The paper warns of “extraordinary impacts,” and reports that such an episode could “[transform] the interior Sacramento and San Joaquin valleys into a temporary but vast inland sea nearly 300 miles in length and [inundate] much of the now densely populated coastal plain in present-day Los Angeles and Orange Counties.”

The impacts of a month-long barrage of soaking storms could be disastrous, but Swain notes it’s possible to have advance warning.

“This is something we’d see coming three to five days out and I’d hope a week and perhaps even 2 weeks out with a probabilistic type of prediction,” Swain said. “We’d have a decent amount of warning for it.”

Atmospheric rivers that drench the West Coast are rated on 1 to 5 scale like hurricanes

Swain’s simulations showed the odds of a megaflood event occurring are far greater in an El Niño winter versus during a La Niña. El Niño is a large-scale chain-reaction atmosphere-ocean pattern that can dominate the atmosphere for several years at a time, and usually begins with warmer-than-normal warm sea surface temperatures in the eastern tropical Pacific.

“When you look at the top eight monthly precipitation totals in simulations, eight out of eight occurred in El Niño years,” he said.

The influence of human-caused climate change also plays a role: Swain says it boosts the ceiling in a major megaflood event.

“We have multiple scenarios. The future one is much larger, consistent with [climate change],” he said. “In the historical scenario, the lesser one, certain parts of the Sierra Nevada see 50 to 60 inches of liquid equivalent precipitation … but in the future event, some places see 70 to 80 and a few that see 100 in a thirty-day period. Even places like San Francisco and Sacramento could see 20 to 30 inches of rain, and that’s just in one month.”
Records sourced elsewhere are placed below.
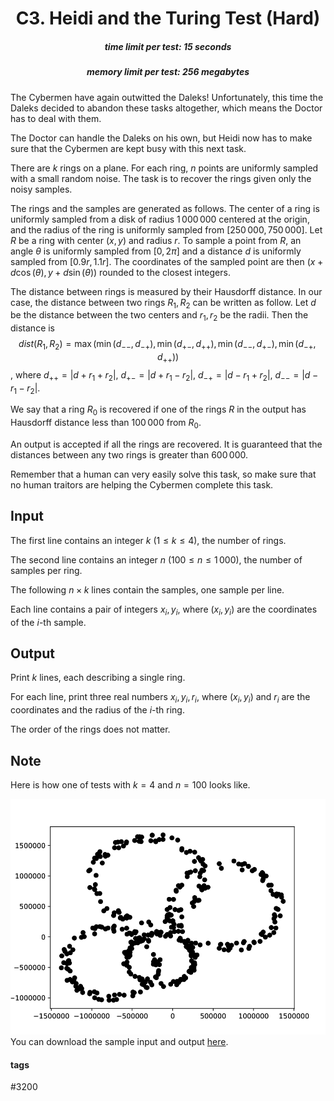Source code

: <h1 style='text-align: center;'> C3. Heidi and the Turing Test (Hard)</h1>

<h5 style='text-align: center;'>time limit per test: 15 seconds</h5>
<h5 style='text-align: center;'>memory limit per test: 256 megabytes</h5>

The Cybermen have again outwitted the Daleks! Unfortunately, this time the Daleks decided to abandon these tasks altogether, which means the Doctor has to deal with them.

The Doctor can handle the Daleks on his own, but Heidi now has to make sure that the Cybermen are kept busy with this next task.

There are $k$ rings on a plane. For each ring, $n$ points are uniformly sampled with a small random noise. The task is to recover the rings given only the noisy samples.

The rings and the samples are generated as follows. The center of a ring is uniformly sampled from a disk of radius $1\,000\,000$ centered at the origin, and the radius of the ring is uniformly sampled from $[250\,000, 750\,000]$. Let $R$ be a ring with center $(x, y)$ and radius $r$. To sample a point from $R$, an angle $\theta$ is uniformly sampled from $[0, 2\pi]$ and a distance $d$ is uniformly sampled from $[0.9r, 1.1r]$. The coordinates of the sampled point are then $(x+d\cos(\theta), y+d\sin(\theta))$ rounded to the closest integers.

The distance between rings is measured by their Hausdorff distance. In our case, the distance between two rings $R_1, R_2$ can be written as follow. Let $d$ be the distance between the two centers and $r_1, r_2$ be the radii. Then the distance is $$dist(R_1, R_2)=\max(\min(d_{--}, d_{-+}),\min(d_{+-}, d_{++}), \min(d_{--}, d_{+-}), \min(d_{-+}, d_{++}))$$, where $d_{++}=|d+r_1+r_2|$, $d_{+-}=|d+r_1-r_2|$, $d_{-+}=|d-r_1+r_2|$, $d_{--}=|d-r_1-r_2|$.

We say that a ring $R_0$ is recovered if one of the rings $R$ in the output has Hausdorff distance less than $100\,000$ from $R_0$. 

An output is accepted if all the rings are recovered. It is guaranteed that the distances between any two rings is greater than $600\,000$.

Remember that a human can very easily solve this task, so make sure that no human traitors are helping the Cybermen complete this task.

## Input

The first line contains an integer $k$ ($1 \leq k \leq 4$), the number of rings.

The second line contains an integer $n$ ($100 \leq n \leq 1\,000$), the number of samples per ring.

The following $n \times k$ lines contain the samples, one sample per line.

Each line contains a pair of integers $x_i, y_i$, where $(x_i, y_i)$ are the coordinates of the $i$-th sample.

## Output

Print $k$ lines, each describing a single ring.

For each line, print three real numbers $x_i, y_i, r_i$, where $(x_i, y_i)$ and $r_i$ are the coordinates and the radius of the $i$-th ring.

The order of the rings does not matter.

## Note

Here is how one of tests with $k=4$ and $n=100$ looks like. 

 ![](images/22ec10f4af36c124f397656f67fe74c5d22f16c6.png) You can download the sample input and output [here](//assets.codeforces.com/rounds/1184/c1.zip).



#### tags 

#3200 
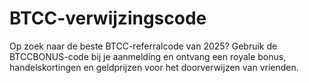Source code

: # BTCC-verwijzingscode
Op zoek naar de beste BTCC-referralcode van 2025? Gebruik de BTCCBONUS-code bij je aanmelding en ontvang een royale bonus, handelskortingen en geldprijzen voor het doorverwijzen van vrienden.
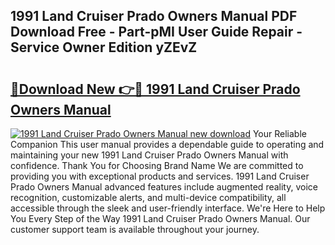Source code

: ## 1991 Land Cruiser Prado Owners Manual PDF Download Free - Part-pMI User Guide Repair - Service Owner Edition yZEvZ

# <h2><a href="http://bc76280.oget.top/?id=1991+Land+Cruiser+Prado+Owners+Manual">🔗Download New 👉🔴 1991 Land Cruiser Prado Owners Manual</a></h2>

[![1991 Land Cruiser Prado Owners Manual new download](https://i.imgur.com/5g1atiW.png)](http://bc76280.oget.top/?id=1991+Land+Cruiser+Prado+Owners+Manual)
Your Reliable Companion This user manual provides a dependable guide to operating and maintaining your new 1991 Land Cruiser Prado Owners Manual with confidence. Thank You for Choosing Brand Name We are committed to providing you with exceptional products and services. 1991 Land Cruiser Prado Owners Manual advanced features include augmented reality, voice recognition, customizable alerts, and multi-device compatibility, all accessible through the sleek and user-friendly interface. We're Here to Help You Every Step of the Way 1991 Land Cruiser Prado Owners Manual. Our customer support team is available throughout your journey.
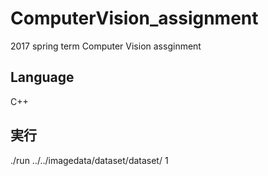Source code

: # ComputerVision_assignment
2017 spring term Computer Vision assginment

## Language
C++

## 実行
./run ../../imagedata/dataset/dataset/ 1
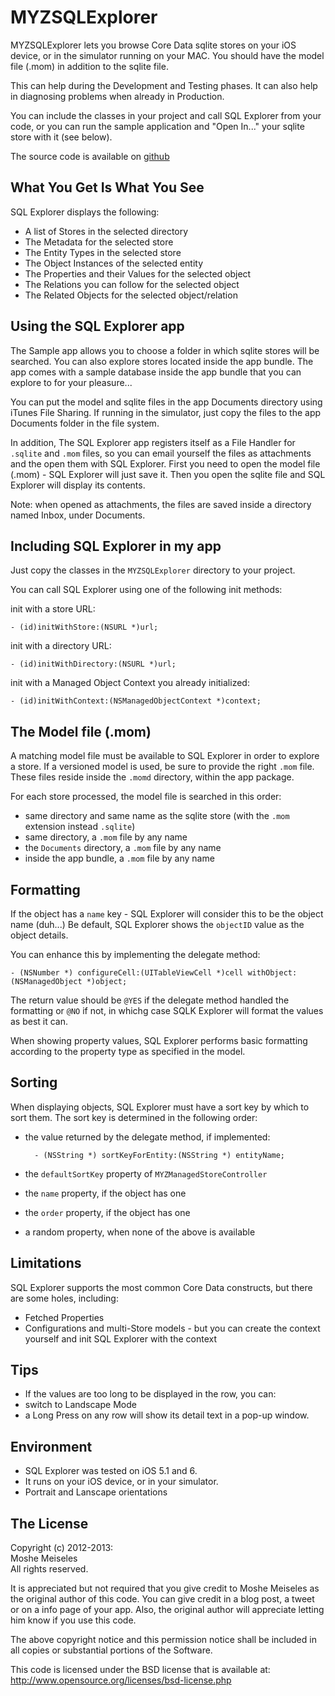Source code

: <!---
todo: 
-->

# MYZSQLExplorer

MYZSQLExplorer lets you browse Core Data sqlite stores on your iOS device, or in the simulator running on your MAC. You should have the model file (.mom) in addition to the sqlite file.

This can help during the Development and Testing phases. It can also help in diagnosing problems when already in Production.

You can include the classes in your project and call SQL Explorer from your code, or you can run the sample application and "Open In..." your sqlite store with it (see below).

The source code is available on [github](https://github.com/meizy/MYZSQLExplorer)

## What You Get Is What You See

SQL Explorer displays the following:

- A list of Stores in the selected directory
- The Metadata for the selected store
- The Entity Types in the selected store
- The Object Instances of the selected entity
- The Properties and their Values for the selected object
- The Relations you can follow for the selected object
- The Related Objects for the selected object/relation

## Using the SQL Explorer app

The Sample app allows you to choose a folder in which sqlite stores will be searched. You can also explore stores located inside the app bundle. The app comes with a sample database inside the app bundle that you can explore to for your pleasure...

You can put the model and sqlite files in the app Documents directory using iTunes File Sharing. If running in the simulator, just copy the files to the app Documents folder in the file system.

In addition, The SQL Explorer app registers itself as a File Handler for `.sqlite` and `.mom` files, so you can email yourself the files as attachments and the open them with SQL Explorer. First you need to open the model file (.mom) - SQL Explorer will just save it. Then you open the sqlite file and SQL Explorer will display its contents.

Note: when opened as attachments, the files are saved inside a directory named Inbox, under Documents.

## Including SQL Explorer in my app

Just copy the classes in the `MYZSQLExplorer` directory to your project.

You can call SQL Explorer using one of the following init methods:

init with a store URL:

    - (id)initWithStore:(NSURL *)url;

init with a directory URL:

    - (id)initWithDirectory:(NSURL *)url;

init with a Managed Object Context you already initialized:

    - (id)initWithContext:(NSManagedObjectContext *)context;

## The Model file (.mom)

A matching model file must be available to SQL Explorer in order to explore a store. If a versioned model is used, be sure to provide the right `.mom` file. These files reside inside the `.momd` directory, within the app package.

For each store processed, the model file is searched in this order:

- same directory and same name as the sqlite store (with the `.mom` extension instead `.sqlite`)
- same directory, a `.mom` file by any name
- the `Documents` directory, a `.mom` file by any name
- inside the app bundle, a `.mom` file by any name

## Formatting

If the object has a `name` key - SQL Explorer will consider this to be the object name (duh...)
Be default, SQL Explorer shows the `objectID` value as the object details.

You can enhance this by implementing the delegate method:

    - (NSNumber *) configureCell:(UITableViewCell *)cell withObject:(NSManagedObject *)object;

The return value should be `@YES` if the delegate method handled the formatting or `@NO` if not, in whichg case SQLK Explorer will format the values as best it can.

When showing property values, SQL Explorer performs basic formatting according to the property type as specified in the model.

## Sorting

When displaying objects, SQL Explorer must have a sort key by which to sort them. The sort key is determined in the following order:

- the value returned by the delegate method, if implemented:

        - (NSString *) sortKeyForEntity:(NSString *) entityName;

- the `defaultSortKey` property of `MYZManagedStoreController`
- the `name` property, if the object has one
- the `order` property, if the object has one
- a random property, when none of the above is available


## Limitations

SQL Explorer supports the most common Core Data constructs, but there are some holes, including:

- Fetched Properties
- Configurations and multi-Store models - but you can create the context yourself and init SQL Explorer with the context


## Tips

- If the values are too long to be displayed in the row, you can:
 - switch to Landscape Mode
 - a Long Press on any row will show its detail text in a pop-up window.

## Environment

- SQL Explorer was tested on iOS 5.1 and 6.
- It runs on your iOS device, or in your simulator.
- Portrait and Lanscape orientations

## The License

Copyright (c) 2012-2013:  
Moshe Meiseles  
All rights reserved.

It is appreciated but not required that you give credit to Moshe Meiseles as the original author of this code.
You can give credit in a blog post, a tweet or on a info page of your app. 
Also, the original author will appreciate letting him know if you use this code.

The above copyright notice and this permission notice shall be included in all copies 
or substantial portions of the Software.

This code is licensed under the BSD license that is available at: <http://www.opensource.org/licenses/bsd-license.php>
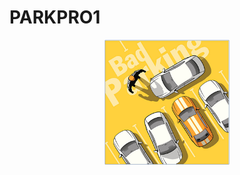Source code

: # PARKPRO1
<div align="center">
  <img src="assets/box-parking.png" alt="My Project Logo" width="200" />
</div>


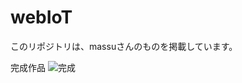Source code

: # webIoT

このリポジトリは、massuさんのものを掲載しています。


完成作品
![完成](https://user-images.githubusercontent.com/55695847/72443941-8028eb00-37f2-11ea-8e4d-793b1231a2a4.jpg)
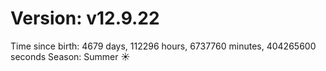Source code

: # Version: v12.9.22
Time since birth: 4679 days, 112296 hours, 6737760 minutes, 404265600 seconds
Season: Summer ☀️
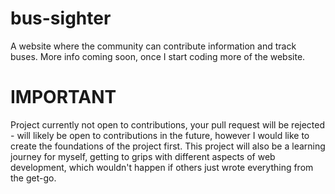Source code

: # bus-sighter
A website where the community can contribute information and track buses. More info coming soon, once I start coding more of the website.

# IMPORTANT
Project currently not open to contributions, your pull request will be rejected - will likely be open to contributions in the future, however I would like to create the foundations of the project first. 
This project will also be a learning journey for myself, getting to grips with different aspects of web development, which wouldn't happen if others just wrote everything from the get-go.
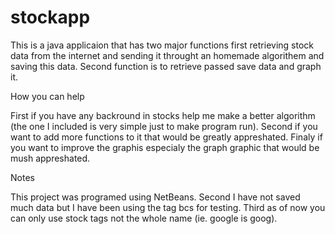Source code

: stockapp
========
This is a java applicaion that has two major functions first retrieving stock data from the internet and sending it throught
an homemade algorithem and saving this data. Second function is to retrieve passed save data and graph it. 

How you can help

First if you have any backround in stocks help me make a better algorithm (the one I included is very simple just to make 
program run). Second if you want to add more functions to it that would be greatly appreshated. Finaly if you want to 
improve the graphis especialy the graph graphic that would be mush appreshated. 

Notes

This project was programed using NetBeans.
Second I have not saved much data but I have been using the tag bcs for testing.
Third as of now you can only use stock tags not the whole name (ie. google is goog).

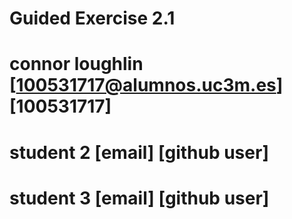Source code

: # Guided Exercise 2.1
# connor loughlin  [100531717@alumnos.uc3m.es] [100531717]
# student 2 [email] [github user]
# student 3  [email] [github user]

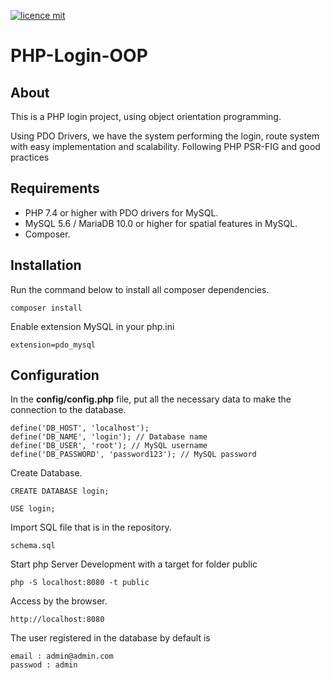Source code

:[![licence mit](https://img.shields.io/badge/licence-MIT-blue.svg)](https://github.com/brunof19d/login-system-php-oo/blob/master/LICENSE)

# PHP-Login-OOP

## About

This is a PHP login project, using object orientation programming.

Using PDO Drivers, we have the system performing the login, route system with easy implementation and scalability.
Following PHP PSR-FIG and good practices 

## Requirements

  - PHP 7.4 or higher with PDO drivers for MySQL.
  - MySQL 5.6 / MariaDB 10.0 or higher for spatial features in MySQL.
  - Composer.

## Installation
Run the command below to install all composer dependencies.

    composer install
    
Enable extension MySQL in your php.ini

    extension=pdo_mysql
    
## Configuration
In the <b>config/config.php</b> file, put all the necessary data to make the connection to the database.

    define('DB_HOST', 'localhost');
    define('DB_NAME', 'login'); // Database name
    define('DB_USER', 'root'); // MySQL username
    define('DB_PASSWORD', 'password123'); // MySQL password

Create Database.

    CREATE DATABASE login;
    
    USE login;

Import SQL file that is in the repository.

    schema.sql
    
Start php Server Development with a target for folder public

    php -S localhost:8080 -t public

Access by the browser.

    http://localhost:8080

The user registered in the database by default is

    email : admin@admin.com
    passwod : admin


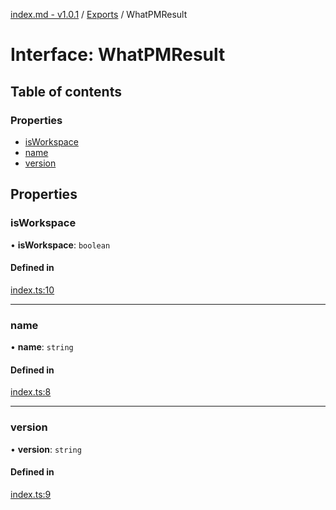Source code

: [index.md - v1.0.1](../README.md) / [Exports](../modules.md) / WhatPMResult

# Interface: WhatPMResult

## Table of contents

### Properties

- [isWorkspace](WhatPMResult.md#isworkspace)
- [name](WhatPMResult.md#name)
- [version](WhatPMResult.md#version)

## Properties

### isWorkspace

• **isWorkspace**: `boolean`

#### Defined in

[index.ts:10](https://github.com/saqqdy/what-pm/blob/d89cb2c/src/index.ts#L10)

---

### name

• **name**: `string`

#### Defined in

[index.ts:8](https://github.com/saqqdy/what-pm/blob/d89cb2c/src/index.ts#L8)

---

### version

• **version**: `string`

#### Defined in

[index.ts:9](https://github.com/saqqdy/what-pm/blob/d89cb2c/src/index.ts#L9)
An independent study published in Scientific Reports Friday concluded that human-caused climate change will intensify atmospheric rivers and could double or triple their economic damage in the western United States by the 2090s.

A warmer atmosphere has a greater capacity to store moisture. In the absence of storms, that means the air can more quickly dry up the landscape — hence California’s prolonged drought — but, should rain occur, the deck is stacked to favor an exceptional event.

“Moisture isn’t the limiting factor in California,” Swain said. “There’s plenty of moisture around even in the drought years. The absence is a lack of mechanism. It’s a lack of storms rather than moisture.”

While they can’t say when the next California megaflood will strike, forecasters are confident it will happen again. There’s a 0.5 to 1.0 percent chance of it happening in any given year.

Swain said one goal of his work is to push officials to prepare. He suggested working with the National Oceanic and Atmospheric Administration to “run through simulations as real tabletop on the ground disaster scenarios.”

“We’ll work through where the points of failure would actually be, because one of the things we want to do is get ahead of the curve,” he said.